The Deputy Speaker, Harold Walker ordered the suspension of the House .

1989 Budget (Nigel Lawson)

Delivered against a very difficult background, with interest rates at 15% and a sterling crisis. A fairly neutral budget, it left excise duties unchanged. Nigel Lawson's last budget.

1990 Budget (John Major)

The first budget to be televised and John Major's only budget. Introduced TESSAs (Tax Exempt Special Savings Accounts) and separate taxation (announced in 1988) for husbands and wives came into effect.

Some observers were surprised that Mr Major did not raise taxes significantly but instead continued to rely on interest rates to control inflation. Mr Major had, after all, coined the phrase 'if it isn't hurting, it isn't working'. Monetary targets remained unchanged.

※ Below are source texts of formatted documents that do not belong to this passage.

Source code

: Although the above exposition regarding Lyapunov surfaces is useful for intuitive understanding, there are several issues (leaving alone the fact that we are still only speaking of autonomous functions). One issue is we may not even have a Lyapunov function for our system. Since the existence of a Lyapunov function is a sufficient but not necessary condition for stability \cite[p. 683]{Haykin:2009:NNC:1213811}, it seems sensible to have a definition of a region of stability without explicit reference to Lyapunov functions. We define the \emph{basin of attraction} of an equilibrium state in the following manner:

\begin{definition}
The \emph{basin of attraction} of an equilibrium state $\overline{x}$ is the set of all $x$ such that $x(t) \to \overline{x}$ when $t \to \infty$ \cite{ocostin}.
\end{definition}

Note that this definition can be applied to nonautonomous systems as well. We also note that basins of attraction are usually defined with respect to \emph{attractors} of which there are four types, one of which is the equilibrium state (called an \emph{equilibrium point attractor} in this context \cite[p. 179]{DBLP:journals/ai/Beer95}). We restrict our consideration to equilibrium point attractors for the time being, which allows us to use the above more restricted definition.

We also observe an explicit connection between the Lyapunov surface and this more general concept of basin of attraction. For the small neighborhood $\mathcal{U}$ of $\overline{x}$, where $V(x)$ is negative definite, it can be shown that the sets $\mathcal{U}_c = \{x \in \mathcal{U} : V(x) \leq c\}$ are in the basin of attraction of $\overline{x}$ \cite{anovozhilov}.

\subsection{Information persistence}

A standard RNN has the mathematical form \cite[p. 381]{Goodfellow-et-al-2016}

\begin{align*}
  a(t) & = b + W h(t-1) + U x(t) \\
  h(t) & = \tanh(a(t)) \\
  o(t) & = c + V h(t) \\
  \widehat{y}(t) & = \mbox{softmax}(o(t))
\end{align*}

There was also a small change in the arrangements for qualification for income support for poll-tax payers which was doubled to £16,000. However there were significant interruptions from Scottish members who demanded to know why this was not being introduced retrospectively in Scotland (which had had the Community Charge for a year longer than England and Wales).

1991 Budget (Norman Lamont)

Raised VAT by 2.5% to 17.5%, the proceeds being used to reduce the poll tax or community charge bill by £140, through the 'Community Charge Reduction Scheme'. The move surprised most observers and was welcomed by the critics of the tax. The Leader of the Opposition, Neil Kinnock, described it as the 'biggest climbdown in modern political history'.

Mr Lamont also took the opportunity to levy tax on the private use of company mobile phones,

1992 Budget (Norman Lamont)

The Budget was delivered the day before the general election was formally announced but formed an important part of the election campaign. Norman Lamont surprised observers by announcing a new rate of income tax of 20p on the first £2,000 of taxable income, rather than the reduction in the basic rate that had been expected.

This new band, it was said, would, over the long term, be expanded upwards until it represented the standard rate. Some commentators were disturbed that the PSBR had risen to £28 billion. Norman Lamont also announced that the annual spending and tax plans would in the future be combined in one budget statement in the autumn - the new unified budget.